Social Responsibility

Social Responsibility

Throughout our history, the Southern Company system has developed and sustained a highly skilled and stable workforce. For the more than 26,000 employees who were part of our system in 2015, the average age was 45 with an average tenure of 16 years. Turnover was approximately 5.4 percent in 2015.

A stable and highly competent workforce has helped fuel the company's superior performance in reliability, customer satisfaction and shareholder return. Our deep skills and high percentage of long-tenured employees are evidence of our success in providing a desirable workplace with competitive pay and benefits and ongoing career opportunities. People come to Southern Company for a career, not just a job.

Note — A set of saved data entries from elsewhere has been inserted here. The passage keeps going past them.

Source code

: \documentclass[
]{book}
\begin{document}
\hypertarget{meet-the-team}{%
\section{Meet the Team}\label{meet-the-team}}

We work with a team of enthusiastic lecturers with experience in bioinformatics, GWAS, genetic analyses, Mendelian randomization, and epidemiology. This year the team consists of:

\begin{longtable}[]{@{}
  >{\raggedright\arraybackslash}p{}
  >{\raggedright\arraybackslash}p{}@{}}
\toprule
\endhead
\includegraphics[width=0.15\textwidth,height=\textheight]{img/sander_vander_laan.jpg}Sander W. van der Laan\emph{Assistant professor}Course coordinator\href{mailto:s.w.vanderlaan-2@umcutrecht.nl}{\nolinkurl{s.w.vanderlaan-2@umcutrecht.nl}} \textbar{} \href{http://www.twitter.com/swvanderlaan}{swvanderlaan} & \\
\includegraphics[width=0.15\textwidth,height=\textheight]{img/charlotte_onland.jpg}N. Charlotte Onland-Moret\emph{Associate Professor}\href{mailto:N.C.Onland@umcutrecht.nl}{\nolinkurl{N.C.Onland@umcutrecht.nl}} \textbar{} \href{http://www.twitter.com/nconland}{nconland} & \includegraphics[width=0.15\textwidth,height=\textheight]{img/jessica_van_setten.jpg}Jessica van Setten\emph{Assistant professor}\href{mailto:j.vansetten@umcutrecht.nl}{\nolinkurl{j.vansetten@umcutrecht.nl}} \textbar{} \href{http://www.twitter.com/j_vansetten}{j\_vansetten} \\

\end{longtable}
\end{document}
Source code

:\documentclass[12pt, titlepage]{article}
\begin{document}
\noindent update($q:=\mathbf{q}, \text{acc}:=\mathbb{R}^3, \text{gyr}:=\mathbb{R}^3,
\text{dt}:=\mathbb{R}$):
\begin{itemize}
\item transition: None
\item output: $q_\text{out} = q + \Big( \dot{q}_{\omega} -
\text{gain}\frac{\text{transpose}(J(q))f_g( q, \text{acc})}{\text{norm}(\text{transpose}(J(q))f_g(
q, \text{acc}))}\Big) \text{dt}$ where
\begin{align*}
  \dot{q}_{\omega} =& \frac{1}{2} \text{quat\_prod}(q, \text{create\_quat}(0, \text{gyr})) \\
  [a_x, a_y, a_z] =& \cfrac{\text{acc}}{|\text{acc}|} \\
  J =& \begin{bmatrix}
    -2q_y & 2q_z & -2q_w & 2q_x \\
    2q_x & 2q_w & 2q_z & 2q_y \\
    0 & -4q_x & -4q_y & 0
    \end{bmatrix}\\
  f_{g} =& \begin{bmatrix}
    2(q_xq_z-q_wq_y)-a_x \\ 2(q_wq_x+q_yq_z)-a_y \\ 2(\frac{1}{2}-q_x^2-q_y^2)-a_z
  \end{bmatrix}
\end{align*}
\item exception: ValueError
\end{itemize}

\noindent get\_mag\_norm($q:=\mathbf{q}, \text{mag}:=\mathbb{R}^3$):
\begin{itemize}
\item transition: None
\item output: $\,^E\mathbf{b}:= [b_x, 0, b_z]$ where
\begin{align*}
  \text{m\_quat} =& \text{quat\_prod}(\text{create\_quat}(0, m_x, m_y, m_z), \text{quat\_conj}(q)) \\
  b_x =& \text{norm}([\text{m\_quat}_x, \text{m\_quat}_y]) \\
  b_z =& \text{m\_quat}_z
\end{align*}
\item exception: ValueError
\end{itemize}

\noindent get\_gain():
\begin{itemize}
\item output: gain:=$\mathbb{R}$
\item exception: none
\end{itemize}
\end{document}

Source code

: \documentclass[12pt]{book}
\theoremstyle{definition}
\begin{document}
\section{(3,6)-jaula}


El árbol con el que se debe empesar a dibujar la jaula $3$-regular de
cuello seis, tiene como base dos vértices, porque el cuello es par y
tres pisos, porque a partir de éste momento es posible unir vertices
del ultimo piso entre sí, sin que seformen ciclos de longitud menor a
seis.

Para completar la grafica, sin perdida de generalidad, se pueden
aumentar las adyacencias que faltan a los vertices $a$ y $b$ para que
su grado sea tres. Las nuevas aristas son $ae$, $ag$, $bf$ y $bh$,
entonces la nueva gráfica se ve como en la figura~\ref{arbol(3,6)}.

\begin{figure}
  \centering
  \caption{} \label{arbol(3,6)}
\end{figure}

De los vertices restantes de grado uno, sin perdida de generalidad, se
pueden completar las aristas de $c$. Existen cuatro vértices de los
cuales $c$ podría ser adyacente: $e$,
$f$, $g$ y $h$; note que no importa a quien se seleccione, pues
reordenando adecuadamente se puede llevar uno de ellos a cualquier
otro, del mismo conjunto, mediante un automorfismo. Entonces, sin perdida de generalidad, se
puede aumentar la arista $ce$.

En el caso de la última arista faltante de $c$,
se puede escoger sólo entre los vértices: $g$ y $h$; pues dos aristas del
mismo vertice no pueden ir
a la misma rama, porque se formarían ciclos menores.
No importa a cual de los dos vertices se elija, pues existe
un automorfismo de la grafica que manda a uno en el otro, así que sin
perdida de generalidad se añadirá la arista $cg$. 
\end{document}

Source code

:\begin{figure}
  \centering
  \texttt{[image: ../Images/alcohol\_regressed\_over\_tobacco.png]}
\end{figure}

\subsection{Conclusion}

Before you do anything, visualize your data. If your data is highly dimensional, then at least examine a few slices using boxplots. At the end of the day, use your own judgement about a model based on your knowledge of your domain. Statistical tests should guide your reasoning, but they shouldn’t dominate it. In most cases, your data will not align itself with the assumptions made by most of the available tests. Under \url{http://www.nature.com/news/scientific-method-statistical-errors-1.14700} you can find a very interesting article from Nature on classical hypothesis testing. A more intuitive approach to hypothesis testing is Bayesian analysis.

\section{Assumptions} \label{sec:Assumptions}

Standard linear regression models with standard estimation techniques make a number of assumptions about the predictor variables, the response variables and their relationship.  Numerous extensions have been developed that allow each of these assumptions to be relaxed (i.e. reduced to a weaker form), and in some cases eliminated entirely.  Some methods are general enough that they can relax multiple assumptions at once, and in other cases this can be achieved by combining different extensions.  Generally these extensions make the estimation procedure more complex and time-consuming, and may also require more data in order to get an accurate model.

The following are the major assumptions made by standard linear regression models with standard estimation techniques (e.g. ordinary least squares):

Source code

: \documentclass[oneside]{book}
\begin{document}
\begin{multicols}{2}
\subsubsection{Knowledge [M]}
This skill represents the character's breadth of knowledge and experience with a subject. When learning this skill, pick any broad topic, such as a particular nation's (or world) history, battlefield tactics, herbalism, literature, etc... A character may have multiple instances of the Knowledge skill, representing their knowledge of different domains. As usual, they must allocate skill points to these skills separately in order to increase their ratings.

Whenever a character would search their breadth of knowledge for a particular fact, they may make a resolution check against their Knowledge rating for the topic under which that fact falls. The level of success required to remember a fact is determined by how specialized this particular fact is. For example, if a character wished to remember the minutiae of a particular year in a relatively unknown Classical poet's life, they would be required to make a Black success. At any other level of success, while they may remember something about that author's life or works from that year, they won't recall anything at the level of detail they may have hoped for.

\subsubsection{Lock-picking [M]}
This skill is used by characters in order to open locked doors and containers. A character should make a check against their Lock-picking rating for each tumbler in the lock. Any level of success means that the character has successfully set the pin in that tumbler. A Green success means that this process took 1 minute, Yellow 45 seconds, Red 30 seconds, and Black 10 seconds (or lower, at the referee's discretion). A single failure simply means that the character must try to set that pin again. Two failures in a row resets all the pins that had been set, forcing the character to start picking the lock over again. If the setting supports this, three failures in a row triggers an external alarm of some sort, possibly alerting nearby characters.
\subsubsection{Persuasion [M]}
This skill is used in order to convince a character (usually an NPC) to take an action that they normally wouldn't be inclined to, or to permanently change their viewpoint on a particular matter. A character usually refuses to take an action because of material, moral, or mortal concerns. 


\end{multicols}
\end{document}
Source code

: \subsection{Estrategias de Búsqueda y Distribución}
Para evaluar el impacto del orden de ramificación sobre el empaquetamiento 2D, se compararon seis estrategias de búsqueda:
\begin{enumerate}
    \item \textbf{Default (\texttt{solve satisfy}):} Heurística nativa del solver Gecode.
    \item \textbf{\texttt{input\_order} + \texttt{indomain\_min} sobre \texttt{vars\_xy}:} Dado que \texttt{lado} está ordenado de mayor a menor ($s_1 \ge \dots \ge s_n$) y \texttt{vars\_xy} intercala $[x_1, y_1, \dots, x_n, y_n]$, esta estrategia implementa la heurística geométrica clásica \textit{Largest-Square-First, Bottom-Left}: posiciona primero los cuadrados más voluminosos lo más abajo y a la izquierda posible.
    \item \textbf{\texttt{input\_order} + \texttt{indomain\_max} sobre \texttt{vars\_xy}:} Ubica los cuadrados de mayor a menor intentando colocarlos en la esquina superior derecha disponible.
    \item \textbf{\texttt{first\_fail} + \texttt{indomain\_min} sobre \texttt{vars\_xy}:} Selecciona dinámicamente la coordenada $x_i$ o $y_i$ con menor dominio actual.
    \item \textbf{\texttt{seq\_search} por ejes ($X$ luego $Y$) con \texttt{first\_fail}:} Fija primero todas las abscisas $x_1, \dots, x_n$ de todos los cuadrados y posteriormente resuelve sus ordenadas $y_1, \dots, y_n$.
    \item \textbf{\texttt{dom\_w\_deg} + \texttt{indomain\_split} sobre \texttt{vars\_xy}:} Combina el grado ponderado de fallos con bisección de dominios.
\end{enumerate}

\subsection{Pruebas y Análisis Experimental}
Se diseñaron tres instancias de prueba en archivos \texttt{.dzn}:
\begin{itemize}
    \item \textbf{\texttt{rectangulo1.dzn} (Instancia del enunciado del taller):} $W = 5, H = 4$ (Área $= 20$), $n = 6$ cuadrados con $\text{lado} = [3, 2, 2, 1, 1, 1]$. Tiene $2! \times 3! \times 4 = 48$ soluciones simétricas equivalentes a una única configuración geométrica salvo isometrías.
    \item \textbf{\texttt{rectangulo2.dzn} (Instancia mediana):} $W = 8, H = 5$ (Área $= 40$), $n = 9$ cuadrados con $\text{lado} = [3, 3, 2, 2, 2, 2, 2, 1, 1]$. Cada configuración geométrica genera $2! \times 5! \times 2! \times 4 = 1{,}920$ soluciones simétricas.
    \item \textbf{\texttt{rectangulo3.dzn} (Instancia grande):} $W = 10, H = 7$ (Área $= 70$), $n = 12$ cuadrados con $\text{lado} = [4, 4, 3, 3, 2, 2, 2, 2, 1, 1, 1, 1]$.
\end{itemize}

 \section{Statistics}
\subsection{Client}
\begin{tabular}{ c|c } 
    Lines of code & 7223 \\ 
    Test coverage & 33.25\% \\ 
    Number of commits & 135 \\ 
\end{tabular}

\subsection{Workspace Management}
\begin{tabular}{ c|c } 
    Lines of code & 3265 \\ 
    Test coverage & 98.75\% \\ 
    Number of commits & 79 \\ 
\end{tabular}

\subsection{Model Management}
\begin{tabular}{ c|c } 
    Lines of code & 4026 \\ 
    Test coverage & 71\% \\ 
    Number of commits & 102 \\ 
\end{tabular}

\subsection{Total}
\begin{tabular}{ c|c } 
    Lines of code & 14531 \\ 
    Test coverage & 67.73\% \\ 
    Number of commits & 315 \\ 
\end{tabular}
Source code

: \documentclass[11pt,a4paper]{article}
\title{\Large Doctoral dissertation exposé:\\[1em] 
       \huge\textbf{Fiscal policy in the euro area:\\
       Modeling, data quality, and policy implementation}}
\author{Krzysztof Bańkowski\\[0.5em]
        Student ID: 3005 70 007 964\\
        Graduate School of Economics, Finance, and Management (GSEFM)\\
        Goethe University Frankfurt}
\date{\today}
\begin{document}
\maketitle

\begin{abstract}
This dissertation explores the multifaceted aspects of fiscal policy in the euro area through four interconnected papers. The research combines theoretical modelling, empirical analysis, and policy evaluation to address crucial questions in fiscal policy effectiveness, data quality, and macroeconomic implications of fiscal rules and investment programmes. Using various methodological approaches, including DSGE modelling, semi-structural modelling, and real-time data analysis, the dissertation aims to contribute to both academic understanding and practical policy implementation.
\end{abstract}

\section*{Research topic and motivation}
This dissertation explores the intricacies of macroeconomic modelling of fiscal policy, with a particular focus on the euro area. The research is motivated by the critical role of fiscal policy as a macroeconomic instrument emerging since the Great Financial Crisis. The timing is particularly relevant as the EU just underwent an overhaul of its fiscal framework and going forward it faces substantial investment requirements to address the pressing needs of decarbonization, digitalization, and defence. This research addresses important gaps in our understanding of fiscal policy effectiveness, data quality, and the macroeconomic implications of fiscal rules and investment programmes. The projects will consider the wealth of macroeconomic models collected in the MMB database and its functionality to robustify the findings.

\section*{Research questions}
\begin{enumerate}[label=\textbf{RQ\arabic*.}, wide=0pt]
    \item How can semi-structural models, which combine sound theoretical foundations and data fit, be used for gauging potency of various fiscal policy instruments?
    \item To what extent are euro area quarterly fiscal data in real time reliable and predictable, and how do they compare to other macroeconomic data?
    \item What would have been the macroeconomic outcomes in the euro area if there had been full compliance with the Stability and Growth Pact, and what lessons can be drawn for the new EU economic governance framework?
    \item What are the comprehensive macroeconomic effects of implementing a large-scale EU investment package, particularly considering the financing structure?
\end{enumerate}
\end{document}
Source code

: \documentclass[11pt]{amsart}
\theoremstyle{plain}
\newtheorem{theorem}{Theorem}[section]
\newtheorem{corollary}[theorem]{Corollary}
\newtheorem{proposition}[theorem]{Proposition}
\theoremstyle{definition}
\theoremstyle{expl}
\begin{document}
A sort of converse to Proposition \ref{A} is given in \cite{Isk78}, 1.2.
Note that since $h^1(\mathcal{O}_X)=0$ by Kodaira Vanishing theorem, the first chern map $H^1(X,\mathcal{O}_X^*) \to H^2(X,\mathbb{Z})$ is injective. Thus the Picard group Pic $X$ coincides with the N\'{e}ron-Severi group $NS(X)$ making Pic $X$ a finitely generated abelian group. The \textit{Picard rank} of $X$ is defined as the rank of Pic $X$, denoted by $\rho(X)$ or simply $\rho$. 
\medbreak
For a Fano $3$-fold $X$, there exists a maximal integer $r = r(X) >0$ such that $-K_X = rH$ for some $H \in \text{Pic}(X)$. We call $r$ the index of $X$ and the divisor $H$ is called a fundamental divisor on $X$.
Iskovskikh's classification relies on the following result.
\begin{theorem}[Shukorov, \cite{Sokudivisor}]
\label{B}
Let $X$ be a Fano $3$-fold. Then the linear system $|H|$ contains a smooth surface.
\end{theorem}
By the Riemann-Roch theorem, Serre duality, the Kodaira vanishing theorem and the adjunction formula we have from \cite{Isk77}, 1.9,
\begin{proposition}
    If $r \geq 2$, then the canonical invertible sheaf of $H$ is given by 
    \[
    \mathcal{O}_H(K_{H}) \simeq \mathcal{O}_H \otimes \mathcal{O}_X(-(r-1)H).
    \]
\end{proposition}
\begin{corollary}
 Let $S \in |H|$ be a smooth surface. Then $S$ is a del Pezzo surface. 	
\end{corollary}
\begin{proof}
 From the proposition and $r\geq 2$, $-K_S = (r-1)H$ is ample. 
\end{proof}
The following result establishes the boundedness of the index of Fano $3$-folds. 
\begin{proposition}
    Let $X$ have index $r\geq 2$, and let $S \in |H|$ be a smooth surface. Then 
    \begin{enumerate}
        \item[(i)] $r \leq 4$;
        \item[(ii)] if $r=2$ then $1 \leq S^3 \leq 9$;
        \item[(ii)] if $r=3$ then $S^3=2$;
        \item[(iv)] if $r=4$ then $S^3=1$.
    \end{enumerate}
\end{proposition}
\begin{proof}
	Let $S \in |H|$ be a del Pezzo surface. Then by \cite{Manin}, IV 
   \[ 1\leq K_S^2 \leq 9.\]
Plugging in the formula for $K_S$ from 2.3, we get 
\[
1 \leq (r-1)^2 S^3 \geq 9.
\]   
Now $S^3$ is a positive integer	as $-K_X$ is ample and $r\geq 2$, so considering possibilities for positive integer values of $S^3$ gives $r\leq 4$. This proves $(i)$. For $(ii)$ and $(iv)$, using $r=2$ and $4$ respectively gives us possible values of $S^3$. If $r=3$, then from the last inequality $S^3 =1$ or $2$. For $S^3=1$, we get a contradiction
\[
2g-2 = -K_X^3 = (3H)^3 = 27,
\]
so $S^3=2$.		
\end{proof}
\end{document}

Southern Company system employees bring a strong sense of commitment to the job. Results of our most recent employee survey show that 90 percent of the workforce has a high level of engagement, with overall scores above utility and general industry benchmarks.

People Priority

Valuing and developing employees is one of Southern Company's top five priorities. The people priority states that we will elevate performance in our people and culture through the following ways:

  • Continue to demonstrate safety first in everything we do - Target Zero
  • Develop leaders and employees at all levels
  • Increase accountability with our performance management efforts
  • Leverage diversity in every aspect of the business
  • Cultivate an innovative culture throughout Southern Company

More information on diversity and inclusion.

Top Work Force Challenges Facing Southern Company

  • Target Zero: Working every day, on every job, safely
  • Representation: Reflecting rapidly changing demographics of the labor force marketplace in promotion and new hire rates
  • Recruitment: Replacing near-term retirements of long-tenured employees in significant numbers

Stakeholder View: 
Work Force Challenges

"Companies need to take on issues of race and gender first. An organization's management of diversity can be defined and judged in absolute metrics, most easily with human-capital statistics. Race and gender are the most dominant centers of discrimination.

"Your standards for unquestionable trust, total commitment and superior performance easily fit into a diversity message. You're ahead of many organizations because it's already in your culture."